Our crew from Lillian served as the rookie’s groomsmen, and all his sisters stood up with him, too. We had a parade of little flower children. And we couldn’t decide between Captain Murphy from Lillian and Captain Harris from Austin to officiate, so we asked them both, and they both got certified, and they took turns.
What can I say? When it came time for us to stand up and make our vows to each other, we had a lot of great people standing with us.
My dad and Carol flew in for the wedding, and my mom and dad gave me away together. My mom wore a white silk eye patch that Josie made her with remnants from my dress.
Later, my mom told me that she’d found a moment to take my father aside and apologize to him. For leaving him, of course, but also for the way that she’d left him—with so many questions so unanswered for so long. “You know that I never cheated on you, right?” she’d asked him, leaning in to study his eyes.
But he hadn’t known. All that time, he’d thought she must have cheated. For years and years, he’d just assumed that she’d betrayed him as well as abandoned him
“No,” she said, taking his hand and squeezing it. “You were abandoned. But not betrayed.” Then she shook her head and looked out at the ocean. “Not that it makes a difference now, really.”

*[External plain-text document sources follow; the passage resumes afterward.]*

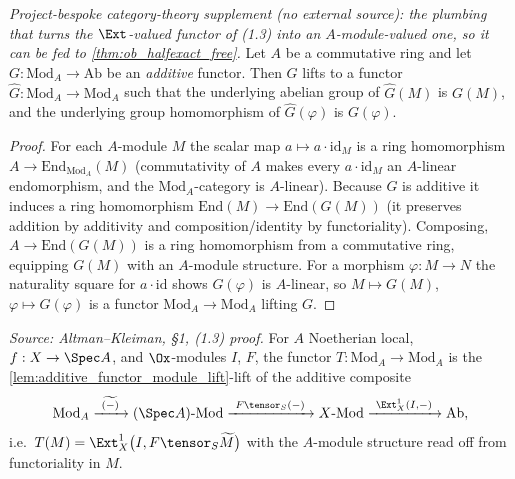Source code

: \begin{lemma}

  \label{lem:additive_functor_module_lift}
  \textit{Project-bespoke category-theory supplement (no external source): the
  plumbing that turns the $\Ext$-valued functor of (1.3) into an
  $A$-module-valued one, so it can be fed to \cref{thm:ob_halfexact_free}.}
  Let $A$ be a commutative ring and let $G : \mathrm{Mod}_A \to \mathrm{Ab}$ be an
  \emph{additive} functor. Then $G$ lifts to a functor $\widehat G :
  \mathrm{Mod}_A \to \mathrm{Mod}_A$ such that the underlying abelian group of
  $\widehat G(M)$ is $G(M)$, and the underlying group homomorphism of $\widehat
  G(\varphi)$ is $G(\varphi)$.
  \begin{proof}
    For each $A$-module $M$ the scalar map $a \mapsto a\cdot\mathrm{id}_M$ is a ring
    homomorphism $A \to \mathrm{End}_{\mathrm{Mod}_A}(M)$ (commutativity of $A$
    makes every $a\cdot\mathrm{id}_M$ an $A$-linear endomorphism, and the
    $\mathrm{Mod}_A$-category is $A$-linear). Because $G$ is additive it induces a
    ring homomorphism $\mathrm{End}(M) \to \mathrm{End}(G(M))$ (it preserves
    addition by additivity and composition/identity by functoriality). Composing,
    $A \to \mathrm{End}(G(M))$ is a ring homomorphism from a commutative ring,
    equipping $G(M)$ with an $A$-module structure. For a morphism $\varphi : M \to
    N$ the naturality square for $a\cdot\mathrm{id}$ shows $G(\varphi)$ is
    $A$-linear, so $M \mapsto G(M)$, $\varphi \mapsto G(\varphi)$ is a functor
    $\mathrm{Mod}_A \to \mathrm{Mod}_A$ lifting $G$.
  \end{proof}
\end{lemma}

\begin{definition}

\leanok
[The functor $T(M) = \Ext^1_X(I, F\tensor_S\widetilde M)$]
  \label{def:functorT}
  \textit{Source: Altman--Kleiman, §1, (1.3) proof.}
  For $A$ Noetherian local, $f : X \to \Spec A$, and $\Ox$-modules $I$, $F$, the
  functor $T : \mathrm{Mod}_A \to \mathrm{Mod}_A$ is the
  \cref{lem:additive_functor_module_lift}-lift of the additive composite
  \[
    \mathrm{Mod}_A \xrightarrow{\ \widetilde{(-)}\ } (\Spec A)\text{-Mod}
      \xrightarrow{\ F\tensor_S(-)\ } X\text{-Mod}
      \xrightarrow{\ \Ext^1_X(I,-)\ } \mathrm{Ab},
  \]
  i.e.\ $T(M) = \Ext^1_X\bigl(I, F\tensor_S\widetilde M\bigr)$ with the $A$-module
  structure read off from functoriality in $M$.
\end{definition}


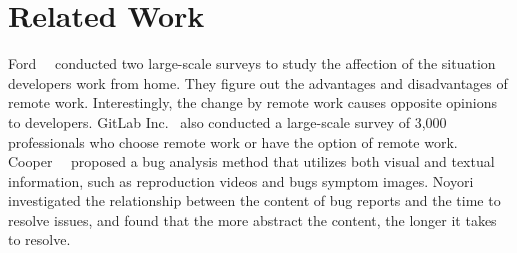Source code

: \section{Related Work}
\label{sec:relate}

Ford~\et~\citep{ford2021TOSEM} conducted 
two large-scale surveys to study the affection of 
the situation developers work from home. 
They figure out the advantages and disadvantages of 
remote work. 
Interestingly, the change by remote work causes opposite opinions 
to developers. 
GitLab Inc.~\citep{gitlab2020survey} also conducted
a large-scale survey of 3,000 professionals 
who choose remote work or have the option of remote work. 
Cooper~\et~\citep{9402526} proposed a bug analysis method 
that utilizes both visual and textual information, 
such as reproduction videos and bugs symptom images.
Noyori~\et~\citep{9498236} investigated the relationship between the content of bug reports and the time to resolve issues, 
and found that the more abstract the content, the longer it takes to resolve.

“It does make a difference,” my dad told her, and he squeezed her hand back. It didn’t change the past, of course, but it mattered.
Colleen and Big Robby were there, of course, and the rookie’s cousin Alex bartended for free and handed out condoms on the sly. I invited the ICU nurse who’d sneaked me in, and I’m pretty sure the two of them hooked up.
Did we invite DeStasio?
We did.
His attitude toward me improved quite a bit after I saved his life.
And mine improved toward him after he got out of rehab, showed up at my place to sincerely apologize, with actual tears of regret, and made a pledge to spend his retirement years volunteering at the local women’s shelter as a way of atoning for his mistakes.